The recent discovery of a skull in Kenya belonging to a new species
and perhaps even a new genus in the human genealogy marks the first time
anthropologists have found at least two, if not more, hominid species coexisting
in the Pliocene.
A team led by paleontologist Meave Leakey found Kenyanthropus platyops
—Kenyan flat-face — on the western side of Lake Turkana in northern Kenya
in 1999. Leakey saw that K. platyops was different enough to not be classified
in the hodge-podge genus Australopithecus. Among the many species grouped
under this genus is “Lucy” — the Australopithecus afarensis hominid
Donald Johanson and Tom Gray found in 1974 while working in Hadar, Ethiopia
— previously thought to be the only antecedent of modern humans from the
Pliocene. Leakey and colleagues reported their find in the March 22 Nature.
[At
right: Paleontologist Meave Leakey of the National Museums of Kenya examines
the skull of a new genus of hominid in the laboratory in Nairobi. Meave
and daughter Louise Leakey co-led the expedition that found the skull in
sediment on Kenya’s Lomekwi River. The Leakeys’ research was supported
by the National Geographic Society. Photo by Fred Spoor © National
Geographic Society.]
“The greatest significance [of this discovery] is that there were many
more species than previously suspected,” says physical anthropologist Geoffrey
Pope of William Paterson University in New Jersey. The new hominid is Lucy’s
age, but may be a better candidate for a human ancestor because its morphology
is more similar to modern people, he says.

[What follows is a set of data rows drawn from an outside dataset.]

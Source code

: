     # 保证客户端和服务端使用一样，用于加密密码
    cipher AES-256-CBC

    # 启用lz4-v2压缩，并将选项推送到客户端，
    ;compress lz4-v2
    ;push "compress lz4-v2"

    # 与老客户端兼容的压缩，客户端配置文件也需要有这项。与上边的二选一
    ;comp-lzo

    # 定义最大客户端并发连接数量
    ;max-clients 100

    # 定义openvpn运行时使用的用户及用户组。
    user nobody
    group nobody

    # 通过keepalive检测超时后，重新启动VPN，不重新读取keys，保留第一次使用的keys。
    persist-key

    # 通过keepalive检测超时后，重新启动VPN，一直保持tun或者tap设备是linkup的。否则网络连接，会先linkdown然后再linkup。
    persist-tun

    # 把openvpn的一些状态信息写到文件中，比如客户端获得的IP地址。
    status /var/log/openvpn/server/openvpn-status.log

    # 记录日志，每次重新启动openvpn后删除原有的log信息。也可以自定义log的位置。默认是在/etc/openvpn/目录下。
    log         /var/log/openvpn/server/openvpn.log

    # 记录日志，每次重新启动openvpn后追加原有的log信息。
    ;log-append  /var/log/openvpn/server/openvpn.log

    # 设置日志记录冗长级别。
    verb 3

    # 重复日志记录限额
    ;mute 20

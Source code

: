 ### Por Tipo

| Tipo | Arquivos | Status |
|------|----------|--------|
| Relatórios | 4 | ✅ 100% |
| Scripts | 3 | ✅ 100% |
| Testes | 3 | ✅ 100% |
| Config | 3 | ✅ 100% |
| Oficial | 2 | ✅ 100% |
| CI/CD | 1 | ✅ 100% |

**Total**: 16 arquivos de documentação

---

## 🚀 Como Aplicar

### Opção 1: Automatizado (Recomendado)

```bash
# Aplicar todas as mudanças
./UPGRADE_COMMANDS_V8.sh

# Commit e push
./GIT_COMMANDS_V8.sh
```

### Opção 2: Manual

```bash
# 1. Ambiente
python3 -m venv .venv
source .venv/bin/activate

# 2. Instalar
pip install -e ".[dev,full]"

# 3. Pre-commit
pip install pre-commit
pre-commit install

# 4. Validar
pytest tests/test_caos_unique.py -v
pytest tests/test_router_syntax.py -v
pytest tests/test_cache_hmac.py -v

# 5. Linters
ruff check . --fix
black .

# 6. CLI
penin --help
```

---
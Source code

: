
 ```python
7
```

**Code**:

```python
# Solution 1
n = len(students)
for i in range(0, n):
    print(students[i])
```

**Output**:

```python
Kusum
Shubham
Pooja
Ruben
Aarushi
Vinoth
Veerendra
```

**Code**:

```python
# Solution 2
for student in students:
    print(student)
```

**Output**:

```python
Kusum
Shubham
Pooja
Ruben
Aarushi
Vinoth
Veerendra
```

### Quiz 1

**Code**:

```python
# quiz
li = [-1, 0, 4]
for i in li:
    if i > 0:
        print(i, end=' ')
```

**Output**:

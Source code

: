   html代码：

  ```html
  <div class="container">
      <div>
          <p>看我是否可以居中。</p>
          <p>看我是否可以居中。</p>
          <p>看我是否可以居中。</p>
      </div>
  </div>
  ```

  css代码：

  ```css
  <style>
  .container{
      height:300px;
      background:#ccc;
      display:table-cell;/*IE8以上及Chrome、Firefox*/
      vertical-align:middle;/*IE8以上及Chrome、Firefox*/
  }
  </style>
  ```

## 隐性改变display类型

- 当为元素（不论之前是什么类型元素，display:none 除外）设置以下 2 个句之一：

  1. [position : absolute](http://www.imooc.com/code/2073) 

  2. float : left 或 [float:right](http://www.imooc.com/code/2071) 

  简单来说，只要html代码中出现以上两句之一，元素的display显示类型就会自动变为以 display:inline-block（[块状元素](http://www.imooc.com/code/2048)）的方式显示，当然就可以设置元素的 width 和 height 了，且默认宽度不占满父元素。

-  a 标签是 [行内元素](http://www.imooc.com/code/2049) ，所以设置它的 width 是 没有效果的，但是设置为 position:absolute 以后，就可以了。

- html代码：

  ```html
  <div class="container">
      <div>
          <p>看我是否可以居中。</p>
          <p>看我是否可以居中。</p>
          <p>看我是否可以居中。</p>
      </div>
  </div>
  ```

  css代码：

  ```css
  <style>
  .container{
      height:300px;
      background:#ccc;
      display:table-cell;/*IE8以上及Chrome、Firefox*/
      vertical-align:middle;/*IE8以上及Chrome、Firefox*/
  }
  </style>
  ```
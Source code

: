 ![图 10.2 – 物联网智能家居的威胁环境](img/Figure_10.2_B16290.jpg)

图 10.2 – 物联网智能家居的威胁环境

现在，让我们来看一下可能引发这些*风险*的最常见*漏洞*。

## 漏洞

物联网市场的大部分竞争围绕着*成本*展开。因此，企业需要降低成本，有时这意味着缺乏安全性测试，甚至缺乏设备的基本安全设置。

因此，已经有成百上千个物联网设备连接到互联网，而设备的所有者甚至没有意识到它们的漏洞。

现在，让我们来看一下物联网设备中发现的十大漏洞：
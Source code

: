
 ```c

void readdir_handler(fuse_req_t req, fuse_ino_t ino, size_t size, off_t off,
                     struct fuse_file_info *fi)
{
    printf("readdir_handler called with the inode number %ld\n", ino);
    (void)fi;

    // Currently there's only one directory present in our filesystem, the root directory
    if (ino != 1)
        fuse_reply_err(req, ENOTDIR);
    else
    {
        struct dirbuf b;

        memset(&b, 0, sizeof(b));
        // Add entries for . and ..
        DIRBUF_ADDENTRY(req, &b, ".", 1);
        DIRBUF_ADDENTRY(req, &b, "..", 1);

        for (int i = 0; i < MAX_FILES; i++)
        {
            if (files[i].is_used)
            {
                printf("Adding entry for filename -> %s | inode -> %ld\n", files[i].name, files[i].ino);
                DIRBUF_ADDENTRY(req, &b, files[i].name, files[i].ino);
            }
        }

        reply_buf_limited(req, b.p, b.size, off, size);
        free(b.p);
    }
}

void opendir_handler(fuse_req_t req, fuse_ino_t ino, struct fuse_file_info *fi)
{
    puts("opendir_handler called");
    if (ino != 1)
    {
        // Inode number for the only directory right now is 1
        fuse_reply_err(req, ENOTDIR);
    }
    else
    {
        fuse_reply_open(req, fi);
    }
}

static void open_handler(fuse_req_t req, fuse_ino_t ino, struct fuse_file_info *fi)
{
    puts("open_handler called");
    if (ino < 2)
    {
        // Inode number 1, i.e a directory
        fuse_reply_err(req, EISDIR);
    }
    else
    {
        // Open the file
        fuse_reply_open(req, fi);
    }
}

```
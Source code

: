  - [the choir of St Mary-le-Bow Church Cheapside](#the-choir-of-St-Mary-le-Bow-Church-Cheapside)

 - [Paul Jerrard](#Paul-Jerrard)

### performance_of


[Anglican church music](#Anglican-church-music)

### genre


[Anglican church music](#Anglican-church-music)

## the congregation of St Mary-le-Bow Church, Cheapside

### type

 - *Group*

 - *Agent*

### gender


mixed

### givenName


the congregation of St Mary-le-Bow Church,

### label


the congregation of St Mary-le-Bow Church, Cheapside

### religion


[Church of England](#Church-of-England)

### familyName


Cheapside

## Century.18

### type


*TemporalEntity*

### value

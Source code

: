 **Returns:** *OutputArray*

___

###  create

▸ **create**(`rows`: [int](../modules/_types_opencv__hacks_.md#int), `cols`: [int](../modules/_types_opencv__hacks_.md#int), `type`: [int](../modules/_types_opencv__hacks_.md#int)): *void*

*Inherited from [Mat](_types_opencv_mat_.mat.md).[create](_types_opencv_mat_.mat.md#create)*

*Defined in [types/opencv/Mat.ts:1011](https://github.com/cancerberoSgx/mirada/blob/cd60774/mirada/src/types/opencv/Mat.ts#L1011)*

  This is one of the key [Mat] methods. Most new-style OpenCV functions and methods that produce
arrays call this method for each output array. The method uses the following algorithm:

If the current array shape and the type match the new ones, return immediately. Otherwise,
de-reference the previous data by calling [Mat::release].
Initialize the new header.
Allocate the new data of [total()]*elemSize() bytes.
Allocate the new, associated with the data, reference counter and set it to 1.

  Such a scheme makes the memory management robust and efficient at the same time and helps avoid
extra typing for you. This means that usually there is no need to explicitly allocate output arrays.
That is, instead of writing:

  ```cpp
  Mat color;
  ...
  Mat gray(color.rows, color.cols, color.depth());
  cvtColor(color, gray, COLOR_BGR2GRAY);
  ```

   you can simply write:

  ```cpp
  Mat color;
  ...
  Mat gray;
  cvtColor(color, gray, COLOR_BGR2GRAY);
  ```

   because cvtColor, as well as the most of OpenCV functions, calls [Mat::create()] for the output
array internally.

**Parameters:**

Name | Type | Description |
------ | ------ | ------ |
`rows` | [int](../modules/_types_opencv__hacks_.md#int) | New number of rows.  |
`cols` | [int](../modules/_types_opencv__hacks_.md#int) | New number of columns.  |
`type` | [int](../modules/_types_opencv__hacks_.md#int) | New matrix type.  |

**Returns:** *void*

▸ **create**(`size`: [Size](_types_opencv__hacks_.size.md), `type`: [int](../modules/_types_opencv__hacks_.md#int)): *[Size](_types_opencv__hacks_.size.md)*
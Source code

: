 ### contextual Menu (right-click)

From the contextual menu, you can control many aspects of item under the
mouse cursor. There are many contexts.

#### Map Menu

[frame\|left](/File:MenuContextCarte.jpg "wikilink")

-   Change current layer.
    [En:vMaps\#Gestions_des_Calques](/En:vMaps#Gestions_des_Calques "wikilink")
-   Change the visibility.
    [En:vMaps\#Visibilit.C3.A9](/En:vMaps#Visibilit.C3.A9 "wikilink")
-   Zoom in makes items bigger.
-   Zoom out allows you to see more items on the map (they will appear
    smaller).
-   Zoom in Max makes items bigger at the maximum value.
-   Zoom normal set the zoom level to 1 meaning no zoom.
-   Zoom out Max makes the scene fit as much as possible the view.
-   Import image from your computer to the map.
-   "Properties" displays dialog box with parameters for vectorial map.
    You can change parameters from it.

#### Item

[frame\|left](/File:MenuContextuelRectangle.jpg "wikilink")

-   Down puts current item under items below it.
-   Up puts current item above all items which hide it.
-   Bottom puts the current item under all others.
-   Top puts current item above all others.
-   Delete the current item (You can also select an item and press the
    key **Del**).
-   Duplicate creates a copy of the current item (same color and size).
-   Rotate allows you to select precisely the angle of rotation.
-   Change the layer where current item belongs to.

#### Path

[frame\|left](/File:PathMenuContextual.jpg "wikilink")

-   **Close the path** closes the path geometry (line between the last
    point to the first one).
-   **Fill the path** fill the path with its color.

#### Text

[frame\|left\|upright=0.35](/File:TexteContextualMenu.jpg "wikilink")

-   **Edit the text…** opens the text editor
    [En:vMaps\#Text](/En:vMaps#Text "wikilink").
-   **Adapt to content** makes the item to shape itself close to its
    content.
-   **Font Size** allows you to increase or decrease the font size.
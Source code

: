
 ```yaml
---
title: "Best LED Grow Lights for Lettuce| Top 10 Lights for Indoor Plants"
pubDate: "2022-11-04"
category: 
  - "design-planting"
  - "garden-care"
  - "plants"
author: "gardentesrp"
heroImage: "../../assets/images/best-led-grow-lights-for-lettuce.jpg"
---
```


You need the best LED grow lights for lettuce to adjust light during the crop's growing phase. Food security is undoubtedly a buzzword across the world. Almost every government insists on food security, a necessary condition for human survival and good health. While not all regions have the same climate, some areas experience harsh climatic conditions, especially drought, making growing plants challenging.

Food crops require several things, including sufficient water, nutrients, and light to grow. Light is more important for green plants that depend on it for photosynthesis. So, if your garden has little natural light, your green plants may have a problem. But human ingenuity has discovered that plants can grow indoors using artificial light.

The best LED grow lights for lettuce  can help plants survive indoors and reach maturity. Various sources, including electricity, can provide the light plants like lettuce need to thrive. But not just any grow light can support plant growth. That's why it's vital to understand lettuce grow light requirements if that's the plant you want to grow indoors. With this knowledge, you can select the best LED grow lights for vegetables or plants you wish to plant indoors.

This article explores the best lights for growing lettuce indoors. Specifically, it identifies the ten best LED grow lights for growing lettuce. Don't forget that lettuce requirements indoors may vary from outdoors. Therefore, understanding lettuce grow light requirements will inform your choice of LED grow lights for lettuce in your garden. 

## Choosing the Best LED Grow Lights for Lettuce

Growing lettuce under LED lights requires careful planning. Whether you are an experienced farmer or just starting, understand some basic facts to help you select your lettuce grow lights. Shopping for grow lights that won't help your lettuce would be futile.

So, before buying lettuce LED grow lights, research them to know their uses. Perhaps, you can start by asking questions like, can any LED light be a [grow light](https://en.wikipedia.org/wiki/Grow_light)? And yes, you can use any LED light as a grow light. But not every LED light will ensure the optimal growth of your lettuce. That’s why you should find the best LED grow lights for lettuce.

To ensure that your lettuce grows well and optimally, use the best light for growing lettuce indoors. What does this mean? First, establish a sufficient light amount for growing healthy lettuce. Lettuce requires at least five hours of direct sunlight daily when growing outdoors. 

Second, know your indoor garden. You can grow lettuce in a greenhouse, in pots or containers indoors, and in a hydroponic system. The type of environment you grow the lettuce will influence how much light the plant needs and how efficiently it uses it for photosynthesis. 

Multiple species coexisted from 6 million years ago to about 35,000
years ago, when the last known species of Homo neanderthalensis went extinct;
however, until now, Lucy was the only known hominid skeleton from 3.5 to
3.0 million years ago.
“If you look at the evolution of any other mammal, there’s usually
a radiation of species and just a few survive,” Leakey said on the TV show
National Geographic Today. “It didn’t seem right that there was only one
line of evolution [for this time period]. There should have been other
species around.”
The 1999 find includes a complete cranium, dental fragments and roughly
30 other skulls and fragments that have not yet been assigned a genus or
species. The size of K. platyops’ brain and ear hole is similar to that
of a modern chimpanzee. Its flat nasal margin and thickly enameled teeth
are similar to those of Lucy and other primitive hominids. However, the
hominid also has features not found in any other known ancestors, a fact
that supports Leakey’s new genus theory.
The skull has the unusual combination of a large flat face, high cheeks
and small molars. Every previously known hominid with a similar cranial
structure had large teeth; small teeth corresponded with larger brains
and smaller faces.
“Smaller teeth are usually associated with modernity,” Pope asserts.
This hominid’s features make determining its lifestyle more complicated.
Larger teeth and smaller brains indicated that the hominid lived more primitively,
primarily grazing. “Associating small teeth and a small brain is anyone’s
guess,” Pope says.
K. platyops has the earliest known flat face. The only other skeletons
with flat faces dated to 2 million years ago, with the emergence of Homo
rudolfensis, seemingly the closest relative to K. platyops. Other
than brain size, which is much larger in the younger Homo rudolfensis,
most features are similar between the two species.
Leakey’s team discovered Kenyanthropus platyops in a mudstone that
was potassium-argon dated to between 3.6 million and 3.2 million years
old. The dark mudstone is underlain and overlain by volcanic tuff and was
deposited along the northern margin of a shallow lake. Small streams drained
into the lake from nearby hills and brought other mammal and hominid remains
into the lakebed, making it a treasure trove of bones. “Many specimens
at similar, but not identical stratigraphic levels in nearby areas, were
deposited on the floodplain of the ancestral Omo River, evincing that these
ancients inhabited floodplains of major rivers and lake-margin environments,”
says geologist Frank Brown of the University of Utah.
Where K. platyops was found, faunal assemblages show that the environment
was well watered and well vegetated. The wide variety of mammalian skeletons
found at the discovery site proves that the area was a mosaic of habitats
that included open grasslands and woodlands. The varied habitats allowed
species to adapt to different ecological niches. Because K. platyops subsisted
on a different diet than its contemporaries, it is plausible that Lucy
and the new discovery coexisted without being in competition for food.
The discovery of K. platyops confuses the picture of the human evolutionary
tree. As George Washington University paleoanthropologist Daniel Lieberman
points out, diagrams of human evolution are becoming more complex. Brown
adds: “Simplicity itself is not necessarily virtuous, particularly if it
obscures true relationships between entities in the natural world.”